Try it ▸ Only the lines from the top of the data through the line containing "fused together. Now" should be duplicated, exactly as they appear.

** Opening Input data block **

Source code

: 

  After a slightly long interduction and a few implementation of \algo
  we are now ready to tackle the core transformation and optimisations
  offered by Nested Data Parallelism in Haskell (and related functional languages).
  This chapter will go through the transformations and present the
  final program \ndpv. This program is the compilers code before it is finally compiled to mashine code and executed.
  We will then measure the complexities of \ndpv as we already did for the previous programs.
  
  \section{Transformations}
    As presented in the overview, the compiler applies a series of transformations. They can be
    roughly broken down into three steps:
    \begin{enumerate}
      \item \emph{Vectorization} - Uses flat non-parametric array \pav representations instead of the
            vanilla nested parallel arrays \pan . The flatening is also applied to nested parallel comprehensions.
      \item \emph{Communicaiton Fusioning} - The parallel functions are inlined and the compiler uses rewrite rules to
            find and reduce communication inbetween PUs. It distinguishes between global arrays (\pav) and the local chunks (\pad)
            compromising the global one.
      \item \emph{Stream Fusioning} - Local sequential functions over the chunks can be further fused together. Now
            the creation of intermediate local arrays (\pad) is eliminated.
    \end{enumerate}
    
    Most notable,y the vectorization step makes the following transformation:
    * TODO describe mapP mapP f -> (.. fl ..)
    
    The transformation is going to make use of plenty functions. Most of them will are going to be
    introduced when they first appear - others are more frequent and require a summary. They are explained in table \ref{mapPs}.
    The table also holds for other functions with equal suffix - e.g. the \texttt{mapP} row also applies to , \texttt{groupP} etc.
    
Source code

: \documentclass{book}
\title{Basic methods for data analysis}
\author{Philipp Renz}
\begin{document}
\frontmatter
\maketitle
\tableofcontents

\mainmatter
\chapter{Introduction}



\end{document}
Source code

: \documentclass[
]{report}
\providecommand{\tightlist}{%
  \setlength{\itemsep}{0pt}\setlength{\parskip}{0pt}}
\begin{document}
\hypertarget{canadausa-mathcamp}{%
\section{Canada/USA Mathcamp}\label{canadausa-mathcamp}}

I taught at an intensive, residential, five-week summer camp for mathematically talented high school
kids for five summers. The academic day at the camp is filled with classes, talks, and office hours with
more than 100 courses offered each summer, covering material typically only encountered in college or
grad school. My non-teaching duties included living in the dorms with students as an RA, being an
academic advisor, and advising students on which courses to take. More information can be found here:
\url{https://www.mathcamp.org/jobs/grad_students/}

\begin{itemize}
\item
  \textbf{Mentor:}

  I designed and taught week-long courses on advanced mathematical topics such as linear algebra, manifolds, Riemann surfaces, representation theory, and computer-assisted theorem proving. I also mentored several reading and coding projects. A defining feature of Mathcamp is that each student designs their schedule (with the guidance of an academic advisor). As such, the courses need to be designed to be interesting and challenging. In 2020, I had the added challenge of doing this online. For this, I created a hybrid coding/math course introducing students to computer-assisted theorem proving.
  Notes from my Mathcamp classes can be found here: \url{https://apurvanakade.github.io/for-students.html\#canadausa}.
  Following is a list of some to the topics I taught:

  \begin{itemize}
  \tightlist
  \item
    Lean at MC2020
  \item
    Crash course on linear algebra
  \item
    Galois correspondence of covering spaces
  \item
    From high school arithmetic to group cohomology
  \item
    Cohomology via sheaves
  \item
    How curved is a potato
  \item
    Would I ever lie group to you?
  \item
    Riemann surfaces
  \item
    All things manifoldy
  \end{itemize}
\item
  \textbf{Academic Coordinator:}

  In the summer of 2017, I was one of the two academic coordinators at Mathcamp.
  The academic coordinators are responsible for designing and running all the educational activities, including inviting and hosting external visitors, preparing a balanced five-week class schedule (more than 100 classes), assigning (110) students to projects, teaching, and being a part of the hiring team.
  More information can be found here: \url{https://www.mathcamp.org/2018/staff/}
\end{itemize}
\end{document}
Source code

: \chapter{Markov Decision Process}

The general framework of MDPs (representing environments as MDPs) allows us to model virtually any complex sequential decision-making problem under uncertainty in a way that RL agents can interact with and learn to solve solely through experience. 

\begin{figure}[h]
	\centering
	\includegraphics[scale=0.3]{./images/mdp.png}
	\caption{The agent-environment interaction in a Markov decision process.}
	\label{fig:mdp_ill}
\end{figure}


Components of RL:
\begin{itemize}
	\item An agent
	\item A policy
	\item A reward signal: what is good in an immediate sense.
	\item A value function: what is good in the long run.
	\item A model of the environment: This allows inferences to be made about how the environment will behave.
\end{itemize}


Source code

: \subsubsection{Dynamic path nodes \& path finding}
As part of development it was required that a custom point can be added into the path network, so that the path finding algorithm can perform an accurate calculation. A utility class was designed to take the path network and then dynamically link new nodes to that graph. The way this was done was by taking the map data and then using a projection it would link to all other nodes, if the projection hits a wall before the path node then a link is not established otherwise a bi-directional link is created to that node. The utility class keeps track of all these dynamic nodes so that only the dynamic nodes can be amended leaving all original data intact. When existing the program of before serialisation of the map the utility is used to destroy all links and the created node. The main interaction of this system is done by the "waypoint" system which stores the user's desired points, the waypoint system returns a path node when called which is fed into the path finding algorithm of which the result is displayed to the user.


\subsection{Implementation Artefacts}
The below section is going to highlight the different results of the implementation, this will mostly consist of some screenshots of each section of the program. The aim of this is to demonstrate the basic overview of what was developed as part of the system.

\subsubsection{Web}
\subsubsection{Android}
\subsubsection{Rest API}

** Closing Input data block **

Result of this task ▸
Source code

: 

  After a slightly long interduction and a few implementation of \algo
  we are now ready to tackle the core transformation and optimisations
  offered by Nested Data Parallelism in Haskell (and related functional languages).
  This chapter will go through the transformations and present the
  final program \ndpv. This program is the compilers code before it is finally compiled to mashine code and executed.
  We will then measure the complexities of \ndpv as we already did for the previous programs.
  
  \section{Transformations}
    As presented in the overview, the compiler applies a series of transformations. They can be
    roughly broken down into three steps:
    \begin{enumerate}
      \item \emph{Vectorization} - Uses flat non-parametric array \pav representations instead of the
            vanilla nested parallel arrays \pan . The flatening is also applied to nested parallel comprehensions.
      \item \emph{Communicaiton Fusioning} - The parallel functions are inlined and the compiler uses rewrite rules to
            find and reduce communication inbetween PUs. It distinguishes between global arrays (\pav) and the local chunks (\pad)
            compromising the global one.
      \item \emph{Stream Fusioning} - Local sequential functions over the chunks can be further fused together. Now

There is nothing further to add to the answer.